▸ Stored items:

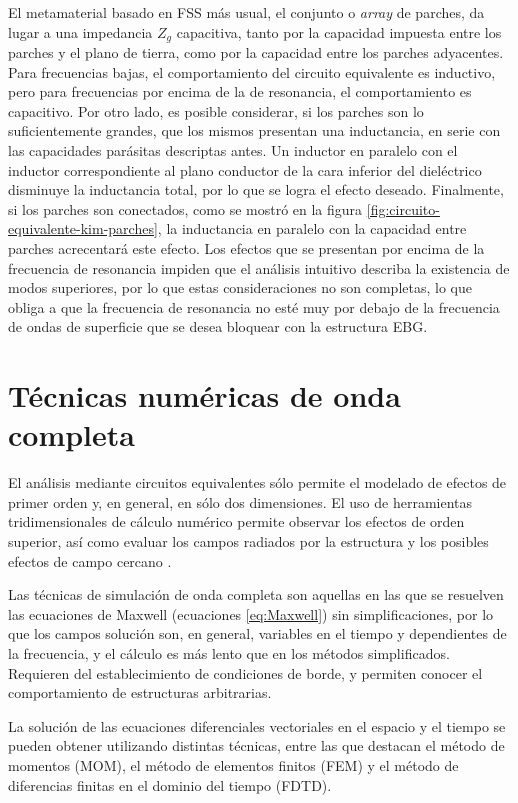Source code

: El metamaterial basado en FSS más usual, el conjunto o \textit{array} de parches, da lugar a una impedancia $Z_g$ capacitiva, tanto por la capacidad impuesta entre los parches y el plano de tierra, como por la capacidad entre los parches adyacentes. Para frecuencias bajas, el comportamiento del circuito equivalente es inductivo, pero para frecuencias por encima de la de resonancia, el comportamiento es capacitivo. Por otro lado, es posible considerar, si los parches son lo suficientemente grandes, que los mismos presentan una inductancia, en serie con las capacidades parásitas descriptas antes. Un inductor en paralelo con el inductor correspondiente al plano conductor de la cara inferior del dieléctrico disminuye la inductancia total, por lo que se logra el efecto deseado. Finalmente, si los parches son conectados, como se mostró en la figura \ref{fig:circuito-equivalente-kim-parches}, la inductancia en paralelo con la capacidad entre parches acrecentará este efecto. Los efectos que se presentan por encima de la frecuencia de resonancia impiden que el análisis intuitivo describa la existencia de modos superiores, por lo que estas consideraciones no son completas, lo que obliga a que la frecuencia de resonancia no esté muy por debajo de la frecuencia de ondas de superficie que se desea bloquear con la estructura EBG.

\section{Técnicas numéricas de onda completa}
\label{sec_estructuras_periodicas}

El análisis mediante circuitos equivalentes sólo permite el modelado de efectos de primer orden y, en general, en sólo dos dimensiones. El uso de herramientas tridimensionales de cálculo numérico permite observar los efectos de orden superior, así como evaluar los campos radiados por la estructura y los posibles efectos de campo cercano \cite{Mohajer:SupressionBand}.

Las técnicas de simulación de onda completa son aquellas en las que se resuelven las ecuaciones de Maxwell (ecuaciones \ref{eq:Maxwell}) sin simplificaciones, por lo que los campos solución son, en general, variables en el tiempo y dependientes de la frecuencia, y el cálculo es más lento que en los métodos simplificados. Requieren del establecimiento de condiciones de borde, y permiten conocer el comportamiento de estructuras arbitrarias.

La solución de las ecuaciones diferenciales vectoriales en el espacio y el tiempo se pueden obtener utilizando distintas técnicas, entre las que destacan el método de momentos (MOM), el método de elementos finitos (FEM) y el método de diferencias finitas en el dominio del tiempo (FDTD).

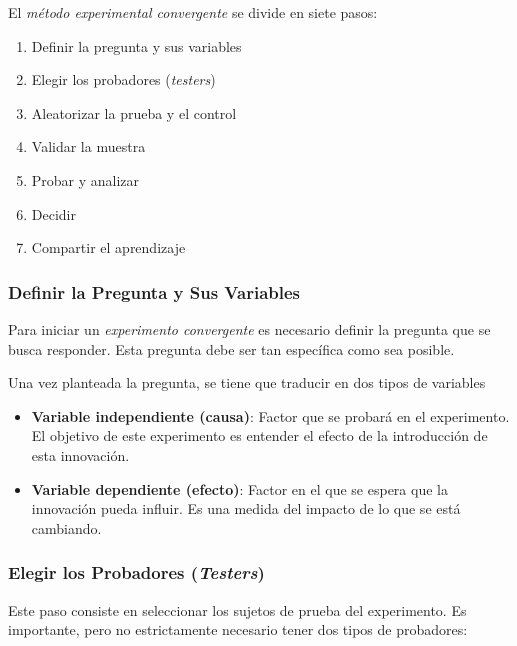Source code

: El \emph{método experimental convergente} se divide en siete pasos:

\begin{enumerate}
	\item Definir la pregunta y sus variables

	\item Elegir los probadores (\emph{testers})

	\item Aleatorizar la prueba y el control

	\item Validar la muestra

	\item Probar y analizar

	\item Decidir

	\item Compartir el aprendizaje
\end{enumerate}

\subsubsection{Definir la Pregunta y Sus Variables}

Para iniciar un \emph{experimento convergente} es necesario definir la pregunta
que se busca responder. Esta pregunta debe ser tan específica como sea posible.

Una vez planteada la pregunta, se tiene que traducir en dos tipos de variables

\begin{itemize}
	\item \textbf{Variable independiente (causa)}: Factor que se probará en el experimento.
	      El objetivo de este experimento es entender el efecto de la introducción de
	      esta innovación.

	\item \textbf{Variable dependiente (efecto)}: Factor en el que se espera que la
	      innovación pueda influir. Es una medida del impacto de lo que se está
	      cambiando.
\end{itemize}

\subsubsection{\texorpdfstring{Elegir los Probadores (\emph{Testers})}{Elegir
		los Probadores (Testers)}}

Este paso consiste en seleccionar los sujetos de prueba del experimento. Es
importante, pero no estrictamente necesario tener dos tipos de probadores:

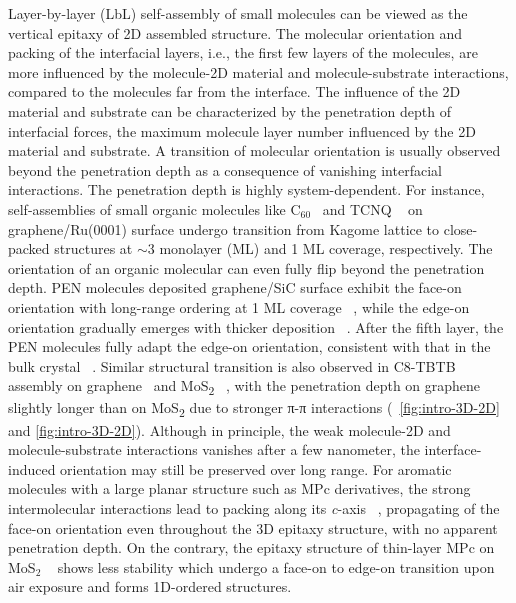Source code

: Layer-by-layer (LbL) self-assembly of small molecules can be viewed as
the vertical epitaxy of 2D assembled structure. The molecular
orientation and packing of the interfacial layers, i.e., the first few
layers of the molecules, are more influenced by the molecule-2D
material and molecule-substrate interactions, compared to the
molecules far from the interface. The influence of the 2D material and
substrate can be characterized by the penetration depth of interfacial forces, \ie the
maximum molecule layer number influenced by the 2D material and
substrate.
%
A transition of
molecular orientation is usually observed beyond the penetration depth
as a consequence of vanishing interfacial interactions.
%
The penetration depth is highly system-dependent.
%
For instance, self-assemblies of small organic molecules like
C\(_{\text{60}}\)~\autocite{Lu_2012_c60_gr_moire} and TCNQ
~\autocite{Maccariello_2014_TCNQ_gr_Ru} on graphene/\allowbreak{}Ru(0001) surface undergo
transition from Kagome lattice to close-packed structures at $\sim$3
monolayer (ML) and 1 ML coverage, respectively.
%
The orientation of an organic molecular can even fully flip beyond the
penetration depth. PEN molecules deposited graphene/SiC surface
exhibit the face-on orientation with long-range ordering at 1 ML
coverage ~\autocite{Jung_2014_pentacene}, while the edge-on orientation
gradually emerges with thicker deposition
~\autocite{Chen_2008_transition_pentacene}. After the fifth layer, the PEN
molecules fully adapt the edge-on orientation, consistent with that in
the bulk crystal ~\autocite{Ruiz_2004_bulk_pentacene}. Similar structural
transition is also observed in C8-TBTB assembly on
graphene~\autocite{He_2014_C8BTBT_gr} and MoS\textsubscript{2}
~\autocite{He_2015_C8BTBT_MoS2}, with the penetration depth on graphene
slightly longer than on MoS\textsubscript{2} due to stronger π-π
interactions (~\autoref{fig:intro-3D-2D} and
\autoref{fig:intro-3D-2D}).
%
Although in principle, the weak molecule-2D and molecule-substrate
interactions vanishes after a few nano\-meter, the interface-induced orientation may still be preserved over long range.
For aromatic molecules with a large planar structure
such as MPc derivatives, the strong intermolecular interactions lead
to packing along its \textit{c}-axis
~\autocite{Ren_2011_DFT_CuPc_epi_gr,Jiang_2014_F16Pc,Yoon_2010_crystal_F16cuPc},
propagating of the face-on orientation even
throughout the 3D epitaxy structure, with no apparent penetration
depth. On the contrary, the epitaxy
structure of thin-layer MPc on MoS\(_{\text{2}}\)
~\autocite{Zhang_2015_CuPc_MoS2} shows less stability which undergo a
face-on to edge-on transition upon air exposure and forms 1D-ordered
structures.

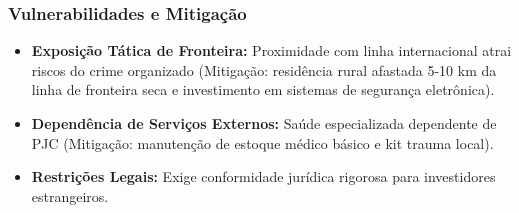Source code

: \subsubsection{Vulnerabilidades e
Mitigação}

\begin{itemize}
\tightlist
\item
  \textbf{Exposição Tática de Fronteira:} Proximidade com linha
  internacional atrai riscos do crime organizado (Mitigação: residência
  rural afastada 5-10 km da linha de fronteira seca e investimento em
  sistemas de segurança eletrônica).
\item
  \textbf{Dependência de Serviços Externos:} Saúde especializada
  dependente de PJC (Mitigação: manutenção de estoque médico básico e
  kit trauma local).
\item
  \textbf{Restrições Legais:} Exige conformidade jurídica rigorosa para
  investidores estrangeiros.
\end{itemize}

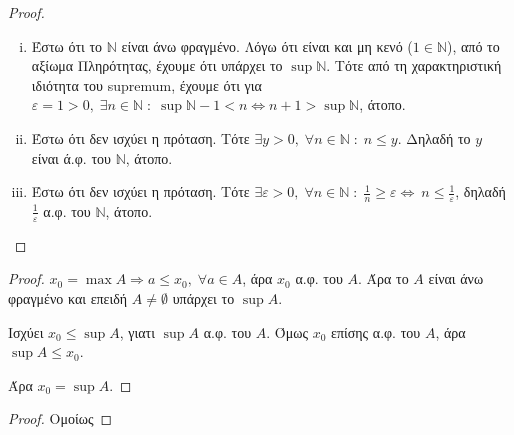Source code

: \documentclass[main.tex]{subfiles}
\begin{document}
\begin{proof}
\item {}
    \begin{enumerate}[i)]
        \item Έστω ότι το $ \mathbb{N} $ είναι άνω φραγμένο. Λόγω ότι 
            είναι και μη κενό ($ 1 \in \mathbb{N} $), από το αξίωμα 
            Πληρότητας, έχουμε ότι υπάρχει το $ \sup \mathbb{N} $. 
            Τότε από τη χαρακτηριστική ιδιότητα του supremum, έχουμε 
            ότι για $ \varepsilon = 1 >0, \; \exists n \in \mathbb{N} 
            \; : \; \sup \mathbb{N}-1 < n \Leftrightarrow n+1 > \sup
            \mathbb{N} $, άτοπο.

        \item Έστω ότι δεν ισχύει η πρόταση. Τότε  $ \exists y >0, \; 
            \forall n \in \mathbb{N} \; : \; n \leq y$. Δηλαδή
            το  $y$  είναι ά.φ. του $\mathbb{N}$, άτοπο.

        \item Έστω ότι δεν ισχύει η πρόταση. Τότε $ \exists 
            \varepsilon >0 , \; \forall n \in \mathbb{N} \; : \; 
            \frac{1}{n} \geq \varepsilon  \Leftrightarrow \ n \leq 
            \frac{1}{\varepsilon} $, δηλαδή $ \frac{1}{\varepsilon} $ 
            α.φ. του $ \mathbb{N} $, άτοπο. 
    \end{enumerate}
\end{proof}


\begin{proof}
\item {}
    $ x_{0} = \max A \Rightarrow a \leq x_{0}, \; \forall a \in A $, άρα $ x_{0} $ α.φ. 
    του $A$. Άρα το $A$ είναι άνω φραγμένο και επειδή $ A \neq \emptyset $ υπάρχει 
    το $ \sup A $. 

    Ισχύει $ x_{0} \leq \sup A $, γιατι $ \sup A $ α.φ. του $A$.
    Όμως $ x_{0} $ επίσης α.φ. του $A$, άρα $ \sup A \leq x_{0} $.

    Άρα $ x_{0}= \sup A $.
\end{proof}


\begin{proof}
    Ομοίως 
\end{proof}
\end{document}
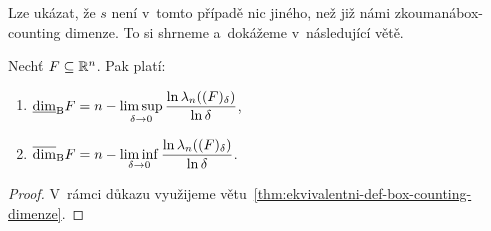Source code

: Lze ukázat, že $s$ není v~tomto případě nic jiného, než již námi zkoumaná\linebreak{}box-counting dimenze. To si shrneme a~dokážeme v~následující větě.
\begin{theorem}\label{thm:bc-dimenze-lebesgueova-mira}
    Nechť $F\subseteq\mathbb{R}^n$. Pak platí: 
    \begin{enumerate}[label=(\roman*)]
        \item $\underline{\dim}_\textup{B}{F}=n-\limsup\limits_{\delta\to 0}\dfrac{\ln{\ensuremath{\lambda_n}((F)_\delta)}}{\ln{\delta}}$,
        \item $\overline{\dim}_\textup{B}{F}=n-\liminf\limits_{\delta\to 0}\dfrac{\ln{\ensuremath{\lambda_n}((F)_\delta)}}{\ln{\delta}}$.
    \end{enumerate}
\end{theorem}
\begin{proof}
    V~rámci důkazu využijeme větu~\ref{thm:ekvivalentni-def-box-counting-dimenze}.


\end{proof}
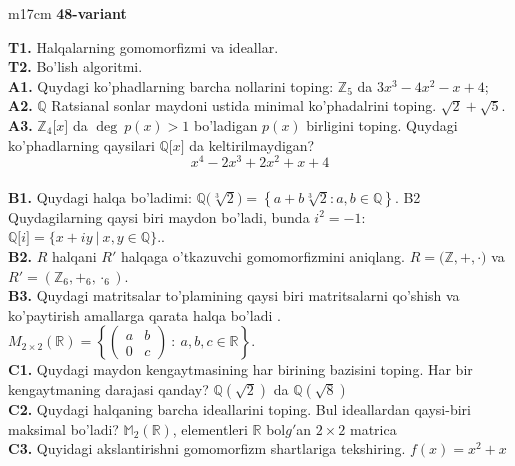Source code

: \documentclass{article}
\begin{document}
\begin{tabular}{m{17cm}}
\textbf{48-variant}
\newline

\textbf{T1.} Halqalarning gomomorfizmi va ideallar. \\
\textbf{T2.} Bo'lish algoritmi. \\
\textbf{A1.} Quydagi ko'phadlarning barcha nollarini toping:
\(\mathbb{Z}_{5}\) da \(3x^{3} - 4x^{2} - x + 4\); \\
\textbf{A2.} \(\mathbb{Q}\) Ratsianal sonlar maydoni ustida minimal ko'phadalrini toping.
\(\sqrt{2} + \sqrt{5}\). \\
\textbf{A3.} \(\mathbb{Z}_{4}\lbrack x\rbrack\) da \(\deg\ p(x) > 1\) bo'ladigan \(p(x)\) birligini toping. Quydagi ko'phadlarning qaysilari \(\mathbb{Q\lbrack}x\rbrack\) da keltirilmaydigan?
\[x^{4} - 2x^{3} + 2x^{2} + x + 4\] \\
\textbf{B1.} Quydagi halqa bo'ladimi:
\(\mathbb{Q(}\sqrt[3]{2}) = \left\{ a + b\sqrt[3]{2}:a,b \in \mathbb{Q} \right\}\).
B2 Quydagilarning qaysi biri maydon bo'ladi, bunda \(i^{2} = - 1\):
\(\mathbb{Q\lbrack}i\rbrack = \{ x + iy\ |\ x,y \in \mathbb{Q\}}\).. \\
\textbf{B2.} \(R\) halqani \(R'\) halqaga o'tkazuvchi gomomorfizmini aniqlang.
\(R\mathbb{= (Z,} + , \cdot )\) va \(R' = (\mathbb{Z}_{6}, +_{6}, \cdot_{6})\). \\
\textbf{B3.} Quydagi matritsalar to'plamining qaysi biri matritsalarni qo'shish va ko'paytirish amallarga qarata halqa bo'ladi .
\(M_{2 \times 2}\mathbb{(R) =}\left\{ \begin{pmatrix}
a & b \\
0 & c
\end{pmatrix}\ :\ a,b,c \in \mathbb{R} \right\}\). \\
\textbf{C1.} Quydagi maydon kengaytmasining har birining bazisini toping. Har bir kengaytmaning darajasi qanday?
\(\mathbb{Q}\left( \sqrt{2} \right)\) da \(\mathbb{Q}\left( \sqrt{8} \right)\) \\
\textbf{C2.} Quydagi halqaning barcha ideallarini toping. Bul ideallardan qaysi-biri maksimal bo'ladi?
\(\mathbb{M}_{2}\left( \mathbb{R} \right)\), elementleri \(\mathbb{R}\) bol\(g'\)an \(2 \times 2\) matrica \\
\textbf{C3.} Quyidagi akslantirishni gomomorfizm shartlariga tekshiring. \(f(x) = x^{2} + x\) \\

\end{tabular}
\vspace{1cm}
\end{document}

▸ Problem description: Because only one stretch of the records is wanted, please output the lines from the one holding "V~rámci důkazu využijeme" through the one holding "Quydagi ko'phadlarning barcha" exactly, both included, and leave every picture out.

▸ Output below:
    V~rámci důkazu využijeme větu~\ref{thm:ekvivalentni-def-box-counting-dimenze}.


\end{proof}
Source code

: \documentclass{article}
\begin{document}
\begin{tabular}{m{17cm}}
\textbf{48-variant}
\newline

\textbf{T1.} Halqalarning gomomorfizmi va ideallar. \\
\textbf{T2.} Bo'lish algoritmi. \\
\textbf{A1.} Quydagi ko'phadlarning barcha nollarini toping:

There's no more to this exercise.